2. Register Tables
Our catalog is created and we can start registering tables in it.
Step 1: Select Data¶
We'll utilize the following four source tables of our Credit Default Dataset:
Table | Description |
---|---|
NEW_APPLICATION | Records new loan applications. |
PRIOR_APPLICATIONS | Contains data on prior loan applications and the final decision. |
CONSUMER_LOAN_STATUS | Tracks consumer loans status. |
CONSUMER_INSTALLMENTS | Logs monthly installments for consumer loans at the time of payment. |
Two source tables are left for you to explore.
Table | Description |
---|---|
CASH_LOAN_STATUS | Tracks cash loans status. |
CASH_INSTALLMENTS | Logs monthly installments for cash loans at the time of payment. |
Step 2: Locate Your data¶
From the menu, go to the Explore section and access the Source Tables.
You will find the four tables under the DEMO_DATASETS database and the CREDIT_DEFAULT schema.
Step 3: Understand Table Types¶
For accurate feature derivation, FeatureByte needs to recognize the roles of different tables.
Each table should be assigned a specific type based on its structure and purpose:
-
NEW_APPLICATION --> Dimension table.
Why Dimesion Table?
While we could have registered this as an Event table, this table contains only a subset of the applications. By setting it as a Dimension Table, we disable aggregations, preventing potentially non-meaningful computations.
-
PRIOR_APPLICATIONS --> Event table.
Why Event Table?
The table records final decision events for prior applications, making it suitable for an Event Table designation.
-
CONSUMER_LOAN_STATUS --> Slowly Changing Dimension (SCD) table.
Why Slowly Changing Dimension Table?
The table tracks loan statuses and dynamic fields that change over time, making it a Slowly Changing Dimension (SCD) Table.
-
CONSUMER_INSTALLMENTS --> Time Series table.
Why Time Series Table?
While we could have registered this as an Event Table, installment payments occur monthly. By defining it as a Time Series Table, we ensure calendar month aggregation, aligning with the event frequency.
Note
If you are interested in a use case that exploits item table, check out the Grocery UI Tutorials.
Step 4: Register the NEW_APPLICATION table¶
-
Select the NEW_APPLICATION table.
-
Click on
-
Set the table type as Dimension Table.
-
Specify its Dimension ID Column.
-
Specify the Record Creation Timestamp Column if applicable.

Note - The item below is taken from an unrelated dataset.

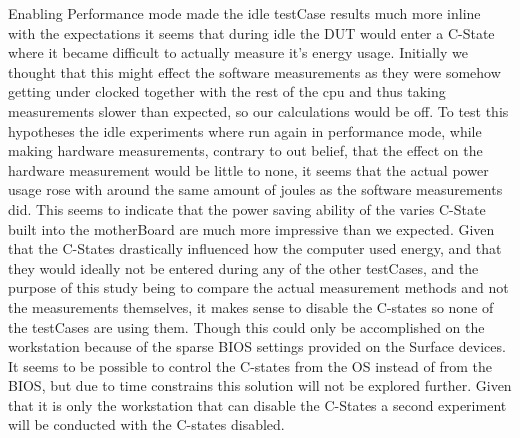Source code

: Enabling Performance mode made the idle testCase results much more inline with the expectations it seems that during idle the DUT would enter a C-State where it became difficult to actually measure it's energy usage. Initially we thought that this might effect the software measurements as they were somehow getting under clocked together with the rest of the cpu and thus taking measurements slower than expected, so our calculations would be off. To test this hypotheses the idle experiments where run again in performance mode, while making hardware measurements, contrary to out belief, that the effect on the hardware measurement would be little to none, it seems that the actual power usage rose with around the same amount of joules as the software measurements did. This seems to indicate that the power saving ability of the varies C-State built into the motherBoard are much more impressive than we expected. Given that the C-States drastically influenced how the computer used energy, and that they would ideally not be entered during any of the other testCases, and the purpose of this study being to compare the actual measurement methods and not the measurements themselves, it makes sense to disable the C-states so none of the testCases are using them. Though this could only be accomplished on the workstation because of the sparse BIOS settings provided on the Surface devices.
It seems to be possible to control the C-states from the OS instead of from the BIOS, but due to time constrains this solution will not be explored further\cite{CMete,CLinux}. Given that it is only the workstation that can disable the C-States a second experiment will be conducted with the C-states disabled.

Step 5: Register the PRIOR_APPLICATIONS table as an Event Table¶
-
Select the PRIOR_APPLICATIONS table.
-
Click on
.
-
Set the table type as Event Table.
-
Identify the Event Timestamp Column.
The Event Timestamp Column must be a UTC Timestamp or a Snowflake TIMESTAMP_TZ
The Event Timestamp Column must be a UTC Timestamp or a Snowflake TIMESTAMP_TZ. Support for string-based datetime format and local time records will be added soon.
Databricks cluster time zone settings
If you are using Databricks, keep in mind that FeatureByte retrieves timestamps exactly as they are stored, without adjusting for your Databricks cluster's time zone settings.
-
Specify the Event ID Column if applicable.
-
Select the Event Time Zone Offset if applicable.
Local Date Parts
The Time Zone offset is used to extract date parts (e.g., hour of the day, weekday) in local time. Support for Daylight saving time (DST) will be added soon.
-
Specify the Record Creation Timestamp Column if applicable.
-
Establish a Default Feature Job Setting, either automatically (if a Record Creation Timestamp Column is provided) or manually.

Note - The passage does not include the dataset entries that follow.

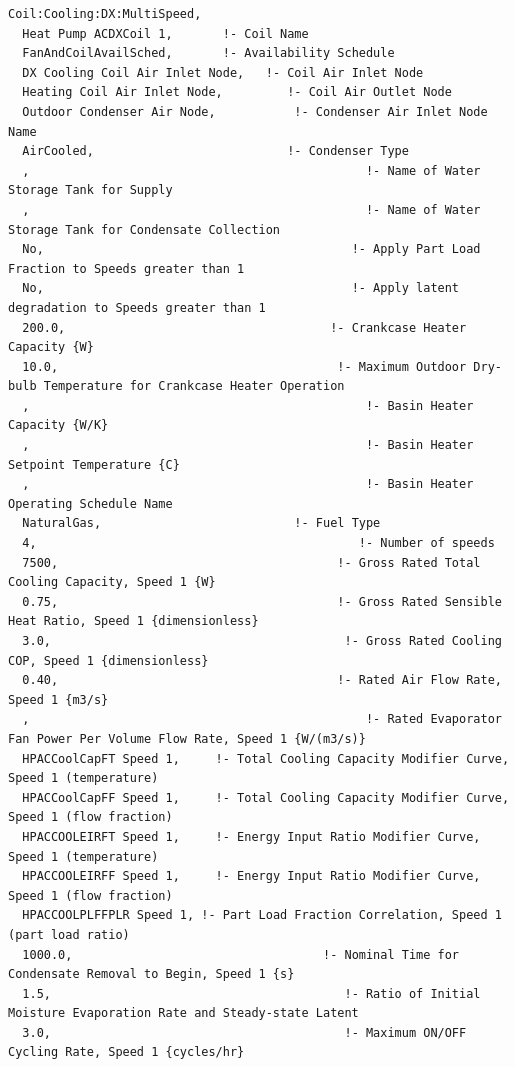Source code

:\begin{lstlisting}
Coil:Cooling:DX:MultiSpeed,
  Heat Pump ACDXCoil 1,       !- Coil Name
  FanAndCoilAvailSched,       !- Availability Schedule
  DX Cooling Coil Air Inlet Node,   !- Coil Air Inlet Node
  Heating Coil Air Inlet Node,         !- Coil Air Outlet Node
  Outdoor Condenser Air Node,           !- Condenser Air Inlet Node Name
  AirCooled,                           !- Condenser Type
  ,                                               !- Name of Water Storage Tank for Supply
  ,                                               !- Name of Water Storage Tank for Condensate Collection
  No,                                           !- Apply Part Load Fraction to Speeds greater than 1
  No,                                           !- Apply latent degradation to Speeds greater than 1
  200.0,                                     !- Crankcase Heater Capacity {W}
  10.0,                                       !- Maximum Outdoor Dry-bulb Temperature for Crankcase Heater Operation
  ,                                               !- Basin Heater Capacity {W/K}
  ,                                               !- Basin Heater Setpoint Temperature {C}
  ,                                               !- Basin Heater Operating Schedule Name
  NaturalGas,                           !- Fuel Type
  4,                                             !- Number of speeds
  7500,                                       !- Gross Rated Total Cooling Capacity, Speed 1 {W}
  0.75,                                       !- Gross Rated Sensible Heat Ratio, Speed 1 {dimensionless}
  3.0,                                         !- Gross Rated Cooling COP, Speed 1 {dimensionless}
  0.40,                                       !- Rated Air Flow Rate, Speed 1 {m3/s}
  ,                                               !- Rated Evaporator Fan Power Per Volume Flow Rate, Speed 1 {W/(m3/s)}
  HPACCoolCapFT Speed 1,     !- Total Cooling Capacity Modifier Curve, Speed 1 (temperature)
  HPACCoolCapFF Speed 1,     !- Total Cooling Capacity Modifier Curve, Speed 1 (flow fraction)
  HPACCOOLEIRFT Speed 1,     !- Energy Input Ratio Modifier Curve, Speed 1 (temperature)
  HPACCOOLEIRFF Speed 1,     !- Energy Input Ratio Modifier Curve, Speed 1 (flow fraction)
  HPACCOOLPLFFPLR Speed 1, !- Part Load Fraction Correlation, Speed 1 (part load ratio)
  1000.0,                                   !- Nominal Time for Condensate Removal to Begin, Speed 1 {s}
  1.5,                                         !- Ratio of Initial Moisture Evaporation Rate and Steady-state Latent
  3.0,                                         !- Maximum ON/OFF Cycling Rate, Speed 1 {cycles/hr}

\end{lstlisting}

Step 6: Register the CONSUMER_LOAN_STATUS table as a SCD Table¶
-
Select the CONSUMER_LOAN_STATUS table.
-
Click on
-
Set the table type as Slowly Changing Dimension Table.
-
Identify its Natural Key Column, Surrogate Key Column and Current Flag Column if applicable.
-
Specify the Effective Timestamp Column and its Schema. Ensure the following:
- If the column is recorded as a string, specify its string-based datetime format.
-
Indicate whether the Effective Timestamp is recorded in UTC or local time.
- If recorded in local time, you must specify its time zone component.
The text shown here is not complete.